人間関係がアウトソーシングの仕事を決める

 プロジェクトの実行でつまずいて挫折したり,問題の回復にも失敗した場合,両者の間に悪いイメージが残り,日本側から次の仕事は出にくくなります。意外なことは,海外側の責任者や担当者の多くが,計画を約束どおり遂行し目標を達成したので,自分達には問題はないと考えているという事実です。

 反対に,日本側の担当者は,あのプロジェクトは失敗したと心の底で悩み,相手側の人材に対しても悪いイメージを持つというケースがあります。一般的に,日本側の人々はナイーブ過ぎて,不満に思っている事を相手に言ってよいのだろうかと気にするケースをよく見ます。こうした場合,筆者は,海外側は日本よりドライなので,迷ったり困ったりした時はすぐにface-to-faceで率直に話をすることをご提案しています。

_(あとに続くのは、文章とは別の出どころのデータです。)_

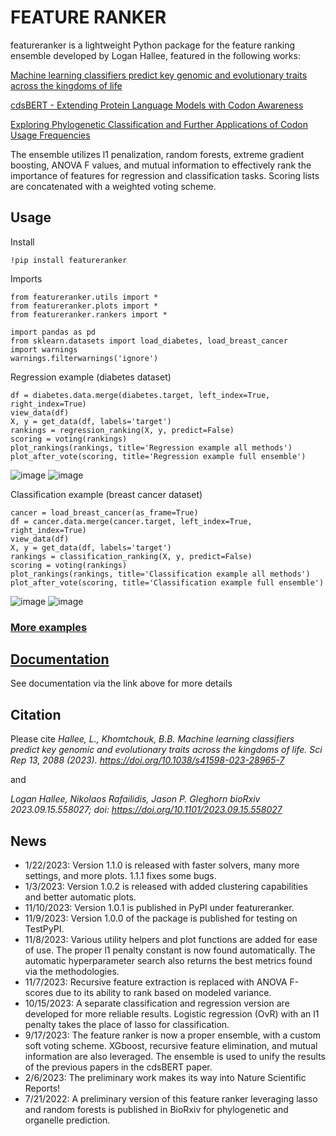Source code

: # FEATURE RANKER
featureranker is a lightweight Python package for the feature ranking ensemble developed by Logan Hallee, featured in the following works:

[Machine learning classifiers predict key genomic and evolutionary traits across the kingdoms of life](https://www.nature.com/articles/s41598-023-28965-7)

[cdsBERT - Extending Protein Language Models with Codon Awareness](https://www.biorxiv.org/content/10.1101/2023.09.15.558027v1.abstract)

[Exploring Phylogenetic Classification and Further Applications of Codon Usage Frequencies](https://www.biorxiv.org/content/10.1101/2022.07.20.500846v1.abstract)

The ensemble utilizes l1 penalization, random forests, extreme gradient boosting, ANOVA F values, and mutual information to effectively rank the importance of features for regression and classification tasks. Scoring lists are concatenated with a weighted voting scheme.

## Usage

Install
```
!pip install featureranker
```
Imports

```
from featureranker.utils import *
from featureranker.plots import *
from featureranker.rankers import *

import pandas as pd
from sklearn.datasets import load_diabetes, load_breast_cancer
import warnings
warnings.filterwarnings('ignore')
```
Regression example (diabetes dataset)
```
df = diabetes.data.merge(diabetes.target, left_index=True, right_index=True)
view_data(df)
X, y = get_data(df, labels='target')
rankings = regression_ranking(X, y, predict=False)
scoring = voting(rankings)
plot_rankings(rankings, title='Regression example all methods')
plot_after_vote(scoring, title='Regression example full ensemble')
```
![image](https://github.com/lhallee/featureranker/assets/72926928/a95c8ac9-11b5-45df-827f-0be1255c82ea)
![image](https://github.com/lhallee/featureranker/assets/72926928/710ed10e-eed5-4f0e-b9f8-997c7fb0de8b)

Classification example (breast cancer dataset)
```
cancer = load_breast_cancer(as_frame=True)
df = cancer.data.merge(cancer.target, left_index=True, right_index=True)
view_data(df)
X, y = get_data(df, labels='target')
rankings = classification_ranking(X, y, predict=False)
scoring = voting(rankings)
plot_rankings(rankings, title='Classification example all methods')
plot_after_vote(scoring, title='Classification example full ensemble')
```
![image](https://github.com/lhallee/featureranker/assets/72926928/fbb1308f-118f-4db2-a5a4-9c65d510fbc3)
![image](https://github.com/lhallee/featureranker/assets/72926928/88373375-18a3-4c82-99b2-1aec7b79aaa4)

### [More examples](https://github.com/lhallee/featureranker/tree/main/examples)

## [Documentation](https://github.com/lhallee/featureranker/tree/main/documentation)
See documentation via the link above for more details

## Citation
Please cite 
_Hallee, L., Khomtchouk, B.B. Machine learning classifiers predict key genomic and evolutionary traits across the kingdoms of life. Sci Rep 13, 2088 (2023).
https://doi.org/10.1038/s41598-023-28965-7_

and

_Logan Hallee, Nikolaos Rafailidis, Jason P. Gleghorn
bioRxiv 2023.09.15.558027; doi: https://doi.org/10.1101/2023.09.15.558027_

## News
* 1/22/2023: Version 1.1.0 is released with faster solvers, many more settings, and more plots. 1.1.1 fixes some bugs.
* 1/3/2023: Version 1.0.2 is released with added clustering capabilities and better automatic plots.
* 11/10/2023: Version 1.0.1 is published in PyPI under featureranker.
* 11/9/2023: Version 1.0.0 of the package is published for testing on TestPyPI.
* 11/8/2023: Various utility helpers and plot functions are added for ease of use. The proper l1 penalty constant is now found automatically. The automatic hyperparameter search also returns the best metrics found via the methodologies.
* 11/7/2023: Recursive feature extraction is replaced with ANOVA F-scores due to its ability to rank based on modeled variance.
* 10/15/2023: A separate classification and regression version are developed for more reliable results. Logistic regression (OvR) with an l1 penalty takes the place of lasso for classification.
* 9/17/2023: The feature ranker is now a proper ensemble, with a custom soft voting scheme. XGboost, recursive feature elimination, and mutual information are also leveraged. The ensemble is used to unify the results of the previous papers in the cdsBERT paper.
* 2/6/2023: The preliminary work makes its way into Nature Scientific Reports!
* 7/21/2022: A preliminary version of this feature ranker leveraging lasso and random forests is published in BioRxiv for phylogenetic and organelle prediction.


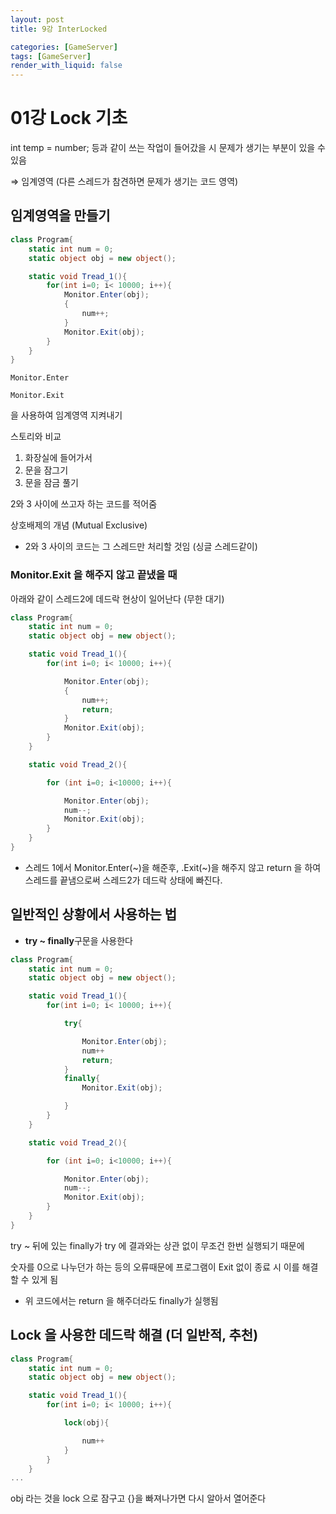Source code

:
 ```yaml
---
layout: post
title: 9강 InterLocked

categories: [GameServer]
tags: [GameServer]
render_with_liquid: false
---
```


# 01강 Lock 기초

int temp = number; 등과 같이 쓰는 작업이 들어갔을 시 문제가 생기는 부분이 있을 수 있음

⇒ 임계영역 (다른 스레드가 참견하면 문제가 생기는 코드 영역)

## 임계영역을 만들기

```csharp
class Program{
	static int num = 0;
	static object obj = new object();

	static void Tread_1(){
		for(int i=0; i< 10000; i++){
			Monitor.Enter(obj);
			{
				num++;
			}
			Monitor.Exit(obj);
		}
	}
}
```

`Monitor.Enter`

`Monitor.Exit`

을 사용하여 임계영역 지켜내기

스토리와 비교

1. 화장실에 들어가서
2. 문을 잠그기
3. 문을 잠금 풀기

2와 3 사이에 쓰고자 하는 코드를 적어줌

상호배제의 개념 (Mutual Exclusive)

- 2와 3 사이의 코드는 그 스레드만 처리할 것임 (싱글 스레드같이)

### Monitor.Exit 을 해주지 않고 끝냈을 때

아래와 같이 스레드2에 데드락 현상이 일어난다 (무한 대기)

```csharp
class Program{
	static int num = 0;
	static object obj = new object();

	static void Tread_1(){
		for(int i=0; i< 10000; i++){

            Monitor.Enter(obj);
            {
                num++;
                return;
            }
            Monitor.Exit(obj);
		}
	}

    static void Tread_2(){

        for (int i=0; i<10000; i++){

            Monitor.Enter(obj);
            num--;
            Monitor.Exit(obj);
        }
    }
}
```



- 스레드 1에서 Monitor.Enter(~)을 해준후, .Exit(~)을 해주지 않고 return 을 하여 스레드를 끝냄으로써 스레드2가 데드락 상태에 빠진다.

## 일반적인 상황에서 사용하는 법

- **try ~ finally**구문을 사용한다

```csharp
class Program{
	static int num = 0;
	static object obj = new object();

	static void Tread_1(){
		for(int i=0; i< 10000; i++){

            try{

                Monitor.Enter(obj);
                num++
                return;
            }
            finally{
                Monitor.Exit(obj);

            }
		}
	}

    static void Tread_2(){

        for (int i=0; i<10000; i++){

            Monitor.Enter(obj);
            num--;
            Monitor.Exit(obj);
        }
    }
}
```


try ~ 뒤에 있는 finally가 try 에 결과와는 상관 없이 무조건 한번 실행되기 때문에

숫자를 0으로 나누던가 하는 등의 오류때문에 프로그램이 Exit 없이 종료 시 이를 해결할 수 있게 됨

- 위 코드에서는 return 을 해주더라도 finally가 실행됨

## Lock 을 사용한 데드락 해결 (더 일반적, 추천)

```csharp
class Program{
	static int num = 0;
	static object obj = new object();

	static void Tread_1(){
		for(int i=0; i< 10000; i++){

            lock(obj){

                num++
            }
		}
	}
...
```

obj 라는 것을 lock 으로 잠구고 {}을 빠져나가면 다시 알아서 열어준다
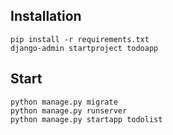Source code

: ## Installation

```console
pip install -r requirements.txt
django-admin startproject todoapp
```

## Start

```console
python manage.py migrate
python manage.py runserver
python manage.py startapp todolist
```
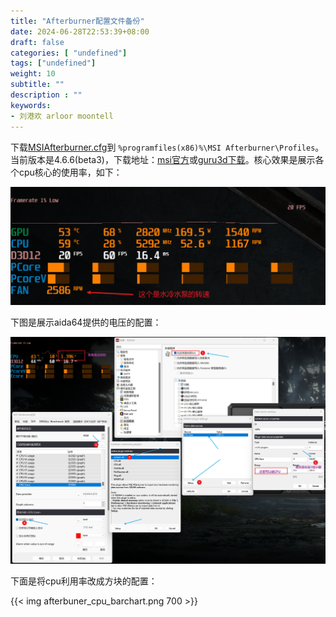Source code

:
 ```yaml
---
title: "Afterburner配置文件备份"
date: 2024-06-28T22:53:39+08:00
draft: false
categories: [ "undefined"]
tags: ["undefined"]
weight: 10
subtitle: ""
description : ""
keywords:
- 刘港欢 arloor moontell
---
```


下载[MSIAfterburner.cfg](/backup/MSIAfterburner.cfg)到 `%programfiles(x86)%\MSI Afterburner\Profiles`。当前版本是4.6.6(beta3)，下载地址：[msi官方](https://www.msi.com/Landing/afterburner/graphics-cards)或[guru3d下载](https://www.guru3d.com/download/msi-afterburner-beta-download/)。核心效果是展示各个cpu核心的使用率，如下：

![alt text](/img/afterburner-snapshot.png)


下图是展示aida64提供的电压的配置：

![](/img/Snipaste_2024-12-15_00-31-21.png)


下面是将cpu利用率改成方块的配置：

{{< img afterbuner_cpu_barchart.png 700 >}}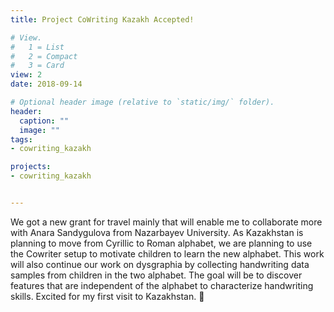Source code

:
 ```yaml
---
title: Project CoWriting Kazakh Accepted!

# View.
#   1 = List
#   2 = Compact
#   3 = Card
view: 2
date: 2018-09-14

# Optional header image (relative to `static/img/` folder).
header:
  caption: ""
  image: ""
tags: 
- cowriting_kazakh

projects:
- cowriting_kazakh


---
```

We got a new grant for travel mainly that will enable me to collaborate more with Anara Sandygulova from Nazarbayev University. As Kazakhstan is planning to move from Cyrillic to Roman alphabet, we are planning to use the Cowriter setup to motivate children to learn the new alphabet. This work will also continue our work on dysgraphia by collecting handwriting data samples from children in the two alphabet. The goal will be to discover features that are independent of the alphabet to characterize handwriting skills. Excited for my first visit to Kazakhstan. 🙂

 最終的にプロジェクトが挫折し人間関係が悪化した場合,その担当者のどちらかが交代しない限り次の仕事はないものと思われます。予定の成果が出ずにプロジェクトが失敗したケースを見ると,日本側と海外側の責任者のマッチングが悪い例がよくありました。プロジェクトで一度失敗した海外企業の名は日本側の企業内に知れ渡るため,なかなか次の仕事が出にくいというのもあります。